§ **Requirement**
In the records below, find the line that contains "R1 = 0x200000;", then transcribe it and every later line exactly, stopping at the final line.

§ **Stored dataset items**
********************
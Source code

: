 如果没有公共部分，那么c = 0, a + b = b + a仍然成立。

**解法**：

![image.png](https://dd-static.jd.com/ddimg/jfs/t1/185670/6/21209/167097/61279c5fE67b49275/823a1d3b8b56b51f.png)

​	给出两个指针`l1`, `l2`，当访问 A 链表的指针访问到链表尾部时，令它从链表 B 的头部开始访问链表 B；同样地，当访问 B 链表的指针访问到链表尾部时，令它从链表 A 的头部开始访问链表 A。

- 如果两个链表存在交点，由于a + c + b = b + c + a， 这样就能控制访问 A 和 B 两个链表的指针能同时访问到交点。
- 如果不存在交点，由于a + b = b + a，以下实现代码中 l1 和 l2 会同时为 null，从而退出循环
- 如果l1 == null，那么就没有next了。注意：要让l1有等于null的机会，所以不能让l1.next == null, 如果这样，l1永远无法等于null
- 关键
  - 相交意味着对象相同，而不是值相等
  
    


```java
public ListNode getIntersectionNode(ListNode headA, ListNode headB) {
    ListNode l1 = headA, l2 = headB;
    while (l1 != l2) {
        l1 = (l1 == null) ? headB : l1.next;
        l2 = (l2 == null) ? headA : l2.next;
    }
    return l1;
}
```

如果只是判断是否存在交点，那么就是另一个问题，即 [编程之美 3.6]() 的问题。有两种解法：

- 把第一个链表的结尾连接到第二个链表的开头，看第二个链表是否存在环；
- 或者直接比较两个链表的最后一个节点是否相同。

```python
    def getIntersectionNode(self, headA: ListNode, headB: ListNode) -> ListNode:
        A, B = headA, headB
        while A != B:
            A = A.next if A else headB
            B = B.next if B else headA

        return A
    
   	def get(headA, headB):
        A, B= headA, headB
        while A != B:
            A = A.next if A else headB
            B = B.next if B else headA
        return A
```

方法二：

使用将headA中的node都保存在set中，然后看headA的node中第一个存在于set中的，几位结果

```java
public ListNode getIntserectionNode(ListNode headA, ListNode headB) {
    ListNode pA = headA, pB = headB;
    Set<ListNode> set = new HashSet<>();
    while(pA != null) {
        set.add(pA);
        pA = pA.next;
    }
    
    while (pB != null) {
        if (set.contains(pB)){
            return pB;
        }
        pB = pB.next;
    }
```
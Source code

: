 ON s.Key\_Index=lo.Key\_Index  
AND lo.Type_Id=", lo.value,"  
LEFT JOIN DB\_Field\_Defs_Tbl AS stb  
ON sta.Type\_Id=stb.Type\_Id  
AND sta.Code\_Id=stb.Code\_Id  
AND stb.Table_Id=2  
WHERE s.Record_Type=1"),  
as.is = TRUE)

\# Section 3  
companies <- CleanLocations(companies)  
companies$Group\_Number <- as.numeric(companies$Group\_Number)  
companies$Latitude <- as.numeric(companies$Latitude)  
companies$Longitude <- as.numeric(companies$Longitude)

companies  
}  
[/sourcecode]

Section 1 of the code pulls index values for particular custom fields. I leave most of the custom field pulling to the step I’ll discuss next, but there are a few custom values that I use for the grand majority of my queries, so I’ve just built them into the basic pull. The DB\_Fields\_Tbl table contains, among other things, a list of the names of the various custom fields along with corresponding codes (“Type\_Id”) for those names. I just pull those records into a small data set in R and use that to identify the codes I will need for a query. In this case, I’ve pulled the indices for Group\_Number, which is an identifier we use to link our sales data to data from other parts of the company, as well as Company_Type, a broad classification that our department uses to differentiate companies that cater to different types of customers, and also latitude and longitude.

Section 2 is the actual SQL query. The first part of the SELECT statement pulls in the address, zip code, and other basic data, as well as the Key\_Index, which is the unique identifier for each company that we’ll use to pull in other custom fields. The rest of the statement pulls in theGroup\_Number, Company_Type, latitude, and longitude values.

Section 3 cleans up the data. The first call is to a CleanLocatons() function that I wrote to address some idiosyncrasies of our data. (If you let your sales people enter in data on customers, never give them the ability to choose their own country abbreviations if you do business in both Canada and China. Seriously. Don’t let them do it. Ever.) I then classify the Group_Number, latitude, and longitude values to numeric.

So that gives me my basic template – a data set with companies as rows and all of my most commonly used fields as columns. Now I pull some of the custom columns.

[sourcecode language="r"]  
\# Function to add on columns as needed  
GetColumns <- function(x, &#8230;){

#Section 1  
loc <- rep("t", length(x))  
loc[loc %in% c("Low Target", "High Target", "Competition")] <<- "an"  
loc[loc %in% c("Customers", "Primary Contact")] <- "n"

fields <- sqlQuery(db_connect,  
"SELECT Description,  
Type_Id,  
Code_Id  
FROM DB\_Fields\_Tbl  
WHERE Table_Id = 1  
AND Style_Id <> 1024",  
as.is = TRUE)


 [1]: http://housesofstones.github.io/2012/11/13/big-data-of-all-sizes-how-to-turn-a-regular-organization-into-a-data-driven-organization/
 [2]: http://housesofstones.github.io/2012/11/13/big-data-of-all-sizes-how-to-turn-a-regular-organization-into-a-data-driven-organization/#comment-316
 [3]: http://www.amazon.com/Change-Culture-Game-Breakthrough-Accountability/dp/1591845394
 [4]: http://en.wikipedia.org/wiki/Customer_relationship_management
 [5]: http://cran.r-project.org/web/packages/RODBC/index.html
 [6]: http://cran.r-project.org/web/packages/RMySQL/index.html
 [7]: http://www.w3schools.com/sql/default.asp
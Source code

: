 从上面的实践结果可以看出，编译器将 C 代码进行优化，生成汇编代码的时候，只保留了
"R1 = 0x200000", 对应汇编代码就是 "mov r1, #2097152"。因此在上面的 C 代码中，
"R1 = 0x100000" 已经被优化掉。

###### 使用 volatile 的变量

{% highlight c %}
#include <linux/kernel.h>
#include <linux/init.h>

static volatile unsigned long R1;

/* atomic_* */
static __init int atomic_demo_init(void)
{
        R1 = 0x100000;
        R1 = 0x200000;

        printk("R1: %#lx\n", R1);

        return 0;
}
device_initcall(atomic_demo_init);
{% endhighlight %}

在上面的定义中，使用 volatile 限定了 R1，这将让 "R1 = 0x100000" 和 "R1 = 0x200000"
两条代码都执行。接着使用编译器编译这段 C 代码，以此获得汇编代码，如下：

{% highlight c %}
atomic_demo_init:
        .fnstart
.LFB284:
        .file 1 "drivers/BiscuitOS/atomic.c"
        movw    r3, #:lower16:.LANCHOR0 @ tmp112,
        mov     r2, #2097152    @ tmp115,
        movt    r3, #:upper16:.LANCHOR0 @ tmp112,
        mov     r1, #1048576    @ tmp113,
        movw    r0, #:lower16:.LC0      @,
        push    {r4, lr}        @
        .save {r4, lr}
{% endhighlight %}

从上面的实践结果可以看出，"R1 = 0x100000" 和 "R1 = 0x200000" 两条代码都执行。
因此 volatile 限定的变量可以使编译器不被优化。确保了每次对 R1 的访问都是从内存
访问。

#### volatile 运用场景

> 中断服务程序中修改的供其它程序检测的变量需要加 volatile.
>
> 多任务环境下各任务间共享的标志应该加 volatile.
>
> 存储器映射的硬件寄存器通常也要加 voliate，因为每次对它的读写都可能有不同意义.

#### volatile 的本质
********************
§ **Answer space**
        R1 = 0x200000;

        printk("R1: %#lx\n", R1);

        return 0;
}
device_initcall(atomic_demo_init);
{% endhighlight %}

在上面的定义中，使用 volatile 限定了 R1，这将让 "R1 = 0x100000" 和 "R1 = 0x200000"
两条代码都执行。接着使用编译器编译这段 C 代码，以此获得汇编代码，如下：

{% highlight c %}
atomic_demo_init:
        .fnstart
.LFB284:
        .file 1 "drivers/BiscuitOS/atomic.c"
        movw    r3, #:lower16:.LANCHOR0 @ tmp112,
        mov     r2, #2097152    @ tmp115,
        movt    r3, #:upper16:.LANCHOR0 @ tmp112,
        mov     r1, #1048576    @ tmp113,
        movw    r0, #:lower16:.LC0      @,
        push    {r4, lr}        @
        .save {r4, lr}
{% endhighlight %}

从上面的实践结果可以看出，"R1 = 0x100000" 和 "R1 = 0x200000" 两条代码都执行。
因此 volatile 限定的变量可以使编译器不被优化。确保了每次对 R1 的访问都是从内存
访问。

#### volatile 运用场景

> 中断服务程序中修改的供其它程序检测的变量需要加 volatile.
>
> 多任务环境下各任务间共享的标志应该加 volatile.
>
> 存储器映射的硬件寄存器通常也要加 voliate，因为每次对它的读写都可能有不同意义.

#### volatile 的本质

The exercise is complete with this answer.